|
Heyecanların Kontrolü Gerekir
(Reşat ÖNDER)
Bugün içinde yaşadığımız uygarlık şartları, bir çok duygusal tepkilerin baskı altına alınmasına yol açmaktadır. Medeni hayatta öfke, sevinç, kıskançlık gibi duyguların aşırı şekilde açığa vurulması hoş karşılanmaz. Duygusal hassasiyet makbul sayılmakla beraber hislerin itidâl ile ifadesi istenir. Buda heyecanların kontrolünün gerekliliğini gösterir.
Bu denetim ortadan kalkarsa korku, zorlu ve takınaklı düşüncelerin içeriğine göre türlü davranış bozuklukları ve sapmaları ortaya çıkar. İnsanın bütün kişilik güçleri ve irâdesi tutsak olduğu düşüncenin egemenliği altına girer. Unutulmamalı ki insan heyecanlarına hâkim olmayı, bunları belli şekillerde ifade etmeyi içinde bulunduğu topluma, aldığı eğitime ve zekâ seviyesine göre ayarlar.
Kuvvetli duygular, doğru, kesin ve objektif algılamayı çok kere engeller. Bu yüzden çok heyecana kapılmış kişilerin mahkemelerde tanıklığı makbul değildir. Ana-babanın çocuklarının kusurlarını göremeyeceği sık sık tekrarlanan bir gerçektir. Doktorlar kendi yakınlarına teşhis koymazlar. Aşırı particiler, memleket olaylarını gerçekte olduğu gibi kavrayamazlar. Bir insan çok sevdiği bir kimseyi tam objektif olarak değerlendiremez. Bir insan sevdiklerinin kusurlarını, sevmediklerinin ise iyi taraflarını görmekte zorluk çeker.

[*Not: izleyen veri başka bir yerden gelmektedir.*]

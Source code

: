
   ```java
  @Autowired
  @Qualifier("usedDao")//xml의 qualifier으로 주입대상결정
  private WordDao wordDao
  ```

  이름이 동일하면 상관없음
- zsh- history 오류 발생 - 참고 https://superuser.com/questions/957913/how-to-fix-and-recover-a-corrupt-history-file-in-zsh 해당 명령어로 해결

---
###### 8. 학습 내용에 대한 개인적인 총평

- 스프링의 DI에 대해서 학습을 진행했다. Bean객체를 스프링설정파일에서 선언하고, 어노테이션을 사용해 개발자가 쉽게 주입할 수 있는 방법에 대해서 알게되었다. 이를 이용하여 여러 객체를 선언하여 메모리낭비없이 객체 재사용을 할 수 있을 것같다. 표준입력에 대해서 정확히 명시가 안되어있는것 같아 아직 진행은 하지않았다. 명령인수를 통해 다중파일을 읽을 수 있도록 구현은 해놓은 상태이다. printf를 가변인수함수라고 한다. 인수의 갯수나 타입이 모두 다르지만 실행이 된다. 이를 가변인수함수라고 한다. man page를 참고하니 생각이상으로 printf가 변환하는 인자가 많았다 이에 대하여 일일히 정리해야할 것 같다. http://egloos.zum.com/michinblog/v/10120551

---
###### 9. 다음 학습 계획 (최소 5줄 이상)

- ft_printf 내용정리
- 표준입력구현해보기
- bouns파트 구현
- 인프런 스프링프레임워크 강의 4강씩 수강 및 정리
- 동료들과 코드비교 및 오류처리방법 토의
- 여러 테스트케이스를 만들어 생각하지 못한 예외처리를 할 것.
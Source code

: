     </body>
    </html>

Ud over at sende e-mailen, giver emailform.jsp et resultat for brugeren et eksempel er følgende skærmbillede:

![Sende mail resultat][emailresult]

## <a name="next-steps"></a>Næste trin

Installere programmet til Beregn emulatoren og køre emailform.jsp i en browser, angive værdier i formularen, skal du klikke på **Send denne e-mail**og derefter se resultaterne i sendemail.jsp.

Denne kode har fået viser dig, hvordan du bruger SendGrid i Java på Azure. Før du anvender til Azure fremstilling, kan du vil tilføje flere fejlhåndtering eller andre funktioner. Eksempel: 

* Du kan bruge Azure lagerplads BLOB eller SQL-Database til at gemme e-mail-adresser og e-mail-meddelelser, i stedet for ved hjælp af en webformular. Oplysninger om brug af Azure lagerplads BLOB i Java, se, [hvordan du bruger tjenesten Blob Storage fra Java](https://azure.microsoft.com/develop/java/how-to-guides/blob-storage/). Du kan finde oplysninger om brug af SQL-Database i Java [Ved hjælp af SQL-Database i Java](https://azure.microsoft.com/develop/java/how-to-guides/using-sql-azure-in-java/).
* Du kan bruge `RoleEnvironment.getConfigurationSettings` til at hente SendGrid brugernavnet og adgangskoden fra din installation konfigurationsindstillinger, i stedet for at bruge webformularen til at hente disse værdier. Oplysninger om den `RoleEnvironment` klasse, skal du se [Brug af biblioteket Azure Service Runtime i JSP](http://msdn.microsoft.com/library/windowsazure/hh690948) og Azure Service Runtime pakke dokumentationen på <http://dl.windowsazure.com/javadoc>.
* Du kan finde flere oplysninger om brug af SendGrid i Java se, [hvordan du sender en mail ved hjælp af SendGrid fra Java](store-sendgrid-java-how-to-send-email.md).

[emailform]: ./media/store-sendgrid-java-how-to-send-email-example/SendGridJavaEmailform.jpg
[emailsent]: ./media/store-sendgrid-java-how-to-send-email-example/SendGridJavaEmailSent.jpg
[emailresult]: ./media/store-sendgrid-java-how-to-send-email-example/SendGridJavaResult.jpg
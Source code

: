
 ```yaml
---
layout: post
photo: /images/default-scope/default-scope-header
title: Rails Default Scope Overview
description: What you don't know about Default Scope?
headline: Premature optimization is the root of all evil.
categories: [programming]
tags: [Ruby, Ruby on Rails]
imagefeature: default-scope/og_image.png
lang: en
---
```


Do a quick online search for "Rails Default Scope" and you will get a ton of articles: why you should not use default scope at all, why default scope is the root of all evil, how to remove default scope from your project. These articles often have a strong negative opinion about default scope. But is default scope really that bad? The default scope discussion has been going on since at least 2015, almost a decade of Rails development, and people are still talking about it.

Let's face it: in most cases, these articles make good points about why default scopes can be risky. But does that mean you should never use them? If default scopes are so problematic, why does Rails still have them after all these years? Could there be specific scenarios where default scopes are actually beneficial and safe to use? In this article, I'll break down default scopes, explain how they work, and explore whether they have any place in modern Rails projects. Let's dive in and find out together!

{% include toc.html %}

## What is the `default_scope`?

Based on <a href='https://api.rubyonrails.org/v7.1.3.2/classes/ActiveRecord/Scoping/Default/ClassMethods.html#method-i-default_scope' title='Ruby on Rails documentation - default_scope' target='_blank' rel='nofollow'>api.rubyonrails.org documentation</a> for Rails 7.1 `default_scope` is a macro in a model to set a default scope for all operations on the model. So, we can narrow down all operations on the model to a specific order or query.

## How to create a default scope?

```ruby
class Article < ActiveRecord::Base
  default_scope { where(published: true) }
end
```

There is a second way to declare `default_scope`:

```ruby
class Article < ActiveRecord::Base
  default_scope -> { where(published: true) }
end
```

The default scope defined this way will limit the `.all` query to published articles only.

Kuvvetli güdülenme durumu da yanlış algılamalara yol açar. Çalışmalarımızı aksatır, uyumumuzu zorlaştırabilir. Organizmayı psikolojik ve fizyolojik yönden bütünüyle sarsan bir heyecan hali, yapıcı faaliyete izin vermez. Her heyecan kanağanlığını kolaylaştırır... Halk kitleleri kanağandır. Bu psikolojik gerçekler, gurupların, kitlelerin duygularını istismar edip galeyana getiren ve taşkınlıklara sürükleyen ele başlar için ciddi, caydırıcı yasal düzenlemelerin yapılması gerekir.
Heyecan ister taşkın, ister sönük olsun, onun yarattığı zihni faaliyet hiç bir zaman normal faaliyetin aynı değildir. Onda daima aksiyon ve düşüncenin irâdeli kontrolünün azalması görülür. Bunlarda içtepi faaliyetleri üstün çıkmaktadır. İnsan kendini heyecanlı, bir başkasının hükmü altına girmiş, kızgın, ezilmiş olarak duyar. İnsan artık ne hareketlerine, ne de düşüncesine sahiptir. Böyle bir halde derin düşünce şekli şiddetli, imajinasyon da suratlı olabilir; fakat bu, takınaklı bir şekil alan ve artık idare edilemeyen bir düşünce, ne durdurulabilen ne de başka bir şey üzerine nakledilebilen bir dikkattir. Esasen bu faaliyet çoğu zaman aşağı bir halde kalır; bu semeresiz bir geviş getirme, aynı zihin motivinin devamı, aynı cümlelerin, aynı haykırışların, yeknesak bir tekrarıdır; veyahut, baş döndürücü bir imaj teselsülü, hiç birinin üzerinde durulmayan fikir karmaları, metodlu bir sürette hareket edebilmek olanaksızlığı, tartışma ve eleştirme yüksek fonksiyonlarının bir felcidir. Heyecan insanı, çabuk kanan ve telkin altında kalabilen bir hale getirir.
Kuvvetli heyecanlar, en sağlam içgüdüsel ve alışılmış otomatizmalara yer vererek, düşünce ve irâdenin yeni ve zayıf kazançlarının düzenini bozar. Oluşumu bitmiş alışkanlıklardan ziyade, oluşum halinde bulunan alışkanlıklar, zarar görür. Virtüöz, hatip, aktör heyecanlandıkları zaman, en eski alışkanlıklara dönme lüzumunu duyarlar; uygar insan, heyecanlandığı zaman bir ilkel gibi hareket eder, yetişkin heyecanlandığı zaman çocuğa ve hayvana yaklaşır.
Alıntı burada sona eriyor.